• [What the exercise asks]:
Transcribe the material from its first line onward, ending with the line that contains "as intended. \\" and adding nothing beyond it.

# # #

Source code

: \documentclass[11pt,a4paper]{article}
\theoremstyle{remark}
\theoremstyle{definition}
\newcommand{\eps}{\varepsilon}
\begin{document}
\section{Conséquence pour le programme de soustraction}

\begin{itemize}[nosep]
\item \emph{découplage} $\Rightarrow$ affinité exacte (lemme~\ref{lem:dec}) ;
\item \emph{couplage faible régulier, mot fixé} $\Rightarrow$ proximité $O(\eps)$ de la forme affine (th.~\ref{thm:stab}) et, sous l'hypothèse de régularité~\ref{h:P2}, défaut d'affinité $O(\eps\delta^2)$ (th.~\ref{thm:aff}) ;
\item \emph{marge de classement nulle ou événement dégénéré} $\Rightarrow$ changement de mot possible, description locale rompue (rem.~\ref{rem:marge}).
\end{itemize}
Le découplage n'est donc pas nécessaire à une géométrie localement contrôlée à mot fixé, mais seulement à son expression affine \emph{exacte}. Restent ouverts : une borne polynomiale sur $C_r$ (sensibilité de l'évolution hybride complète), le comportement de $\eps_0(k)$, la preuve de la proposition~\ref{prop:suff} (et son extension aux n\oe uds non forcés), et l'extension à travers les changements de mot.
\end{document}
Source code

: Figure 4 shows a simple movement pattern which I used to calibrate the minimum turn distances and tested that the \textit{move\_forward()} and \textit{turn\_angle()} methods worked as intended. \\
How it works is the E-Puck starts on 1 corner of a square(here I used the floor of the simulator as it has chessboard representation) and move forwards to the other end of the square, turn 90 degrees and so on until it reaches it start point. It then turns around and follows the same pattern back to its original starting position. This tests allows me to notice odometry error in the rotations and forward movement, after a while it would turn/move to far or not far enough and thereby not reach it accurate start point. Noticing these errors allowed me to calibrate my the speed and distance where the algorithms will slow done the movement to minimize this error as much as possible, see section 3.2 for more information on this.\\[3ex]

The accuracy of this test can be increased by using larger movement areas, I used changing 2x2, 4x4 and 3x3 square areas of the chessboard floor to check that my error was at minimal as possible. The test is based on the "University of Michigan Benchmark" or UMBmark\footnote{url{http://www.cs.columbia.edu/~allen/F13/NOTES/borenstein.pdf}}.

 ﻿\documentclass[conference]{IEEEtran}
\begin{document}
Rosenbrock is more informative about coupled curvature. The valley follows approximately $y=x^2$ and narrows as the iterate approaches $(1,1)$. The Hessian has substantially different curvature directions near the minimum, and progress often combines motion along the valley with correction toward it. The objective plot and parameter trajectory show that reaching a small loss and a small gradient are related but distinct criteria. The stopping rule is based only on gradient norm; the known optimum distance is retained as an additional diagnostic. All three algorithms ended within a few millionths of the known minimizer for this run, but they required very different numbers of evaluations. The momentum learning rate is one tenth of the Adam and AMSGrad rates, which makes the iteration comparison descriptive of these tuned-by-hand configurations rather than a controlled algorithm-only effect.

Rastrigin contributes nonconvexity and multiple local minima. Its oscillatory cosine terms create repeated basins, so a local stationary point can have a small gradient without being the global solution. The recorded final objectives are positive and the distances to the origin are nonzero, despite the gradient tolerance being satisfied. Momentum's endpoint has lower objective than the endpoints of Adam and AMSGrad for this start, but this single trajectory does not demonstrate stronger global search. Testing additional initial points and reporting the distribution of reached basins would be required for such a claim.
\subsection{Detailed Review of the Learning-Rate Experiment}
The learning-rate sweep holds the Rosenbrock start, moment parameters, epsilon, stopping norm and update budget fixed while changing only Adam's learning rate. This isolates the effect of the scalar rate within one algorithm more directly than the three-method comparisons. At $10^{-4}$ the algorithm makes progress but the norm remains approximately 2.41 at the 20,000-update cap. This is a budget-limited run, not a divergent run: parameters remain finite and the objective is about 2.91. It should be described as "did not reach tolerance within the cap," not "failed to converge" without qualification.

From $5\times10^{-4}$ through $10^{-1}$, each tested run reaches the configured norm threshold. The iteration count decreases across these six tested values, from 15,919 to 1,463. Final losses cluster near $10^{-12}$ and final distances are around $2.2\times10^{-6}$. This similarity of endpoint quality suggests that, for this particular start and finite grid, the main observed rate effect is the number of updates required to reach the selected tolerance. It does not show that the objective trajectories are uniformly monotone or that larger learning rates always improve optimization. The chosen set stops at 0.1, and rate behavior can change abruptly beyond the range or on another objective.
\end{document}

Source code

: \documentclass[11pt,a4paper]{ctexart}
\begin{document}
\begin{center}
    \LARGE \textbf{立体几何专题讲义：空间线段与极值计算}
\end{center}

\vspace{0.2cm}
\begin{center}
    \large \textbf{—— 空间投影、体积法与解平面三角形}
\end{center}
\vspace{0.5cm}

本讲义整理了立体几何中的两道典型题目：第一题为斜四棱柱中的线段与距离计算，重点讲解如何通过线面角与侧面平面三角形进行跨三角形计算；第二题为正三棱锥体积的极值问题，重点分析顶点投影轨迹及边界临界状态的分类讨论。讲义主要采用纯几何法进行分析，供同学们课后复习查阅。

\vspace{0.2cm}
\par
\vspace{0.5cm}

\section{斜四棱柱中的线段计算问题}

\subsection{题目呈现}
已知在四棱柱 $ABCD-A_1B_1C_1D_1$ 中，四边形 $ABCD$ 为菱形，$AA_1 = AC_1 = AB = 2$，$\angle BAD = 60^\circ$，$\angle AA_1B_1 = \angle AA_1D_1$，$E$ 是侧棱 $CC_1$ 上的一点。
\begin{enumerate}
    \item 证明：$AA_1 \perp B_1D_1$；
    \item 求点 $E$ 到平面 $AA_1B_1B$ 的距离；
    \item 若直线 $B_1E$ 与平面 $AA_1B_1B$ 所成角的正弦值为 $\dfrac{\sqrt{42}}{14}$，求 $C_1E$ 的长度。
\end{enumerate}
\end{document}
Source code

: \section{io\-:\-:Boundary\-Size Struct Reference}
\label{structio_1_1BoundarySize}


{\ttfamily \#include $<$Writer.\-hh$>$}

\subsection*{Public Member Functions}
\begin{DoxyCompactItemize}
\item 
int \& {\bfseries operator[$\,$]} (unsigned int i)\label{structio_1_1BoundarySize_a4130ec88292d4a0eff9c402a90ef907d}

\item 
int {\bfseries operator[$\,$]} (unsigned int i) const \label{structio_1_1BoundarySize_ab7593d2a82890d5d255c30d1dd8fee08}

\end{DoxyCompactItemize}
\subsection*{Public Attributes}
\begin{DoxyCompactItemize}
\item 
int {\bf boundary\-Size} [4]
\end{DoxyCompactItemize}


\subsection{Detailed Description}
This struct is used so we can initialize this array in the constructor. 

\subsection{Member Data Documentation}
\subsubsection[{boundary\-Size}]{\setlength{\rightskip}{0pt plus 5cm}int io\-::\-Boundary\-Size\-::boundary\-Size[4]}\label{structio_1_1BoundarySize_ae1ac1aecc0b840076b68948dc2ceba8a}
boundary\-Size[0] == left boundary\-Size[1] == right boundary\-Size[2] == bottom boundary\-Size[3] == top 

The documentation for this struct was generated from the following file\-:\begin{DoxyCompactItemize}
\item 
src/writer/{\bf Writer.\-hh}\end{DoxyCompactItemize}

# # #

• [Reply]:
Source code

: \documentclass[11pt,a4paper]{article}
\theoremstyle{remark}
\theoremstyle{definition}
\newcommand{\eps}{\varepsilon}
\begin{document}
\section{Conséquence pour le programme de soustraction}

\begin{itemize}[nosep]
\item \emph{découplage} $\Rightarrow$ affinité exacte (lemme~\ref{lem:dec}) ;
\item \emph{couplage faible régulier, mot fixé} $\Rightarrow$ proximité $O(\eps)$ de la forme affine (th.~\ref{thm:stab}) et, sous l'hypothèse de régularité~\ref{h:P2}, défaut d'affinité $O(\eps\delta^2)$ (th.~\ref{thm:aff}) ;
\item \emph{marge de classement nulle ou événement dégénéré} $\Rightarrow$ changement de mot possible, description locale rompue (rem.~\ref{rem:marge}).
\end{itemize}
Le découplage n'est donc pas nécessaire à une géométrie localement contrôlée à mot fixé, mais seulement à son expression affine \emph{exacte}. Restent ouverts : une borne polynomiale sur $C_r$ (sensibilité de l'évolution hybride complète), le comportement de $\eps_0(k)$, la preuve de la proposition~\ref{prop:suff} (et son extension aux n\oe uds non forcés), et l'extension à travers les changements de mot.
\end{document}
Source code

: Figure 4 shows a simple movement pattern which I used to calibrate the minimum turn distances and tested that the \textit{move\_forward()} and \textit{turn\_angle()} methods worked as intended. \\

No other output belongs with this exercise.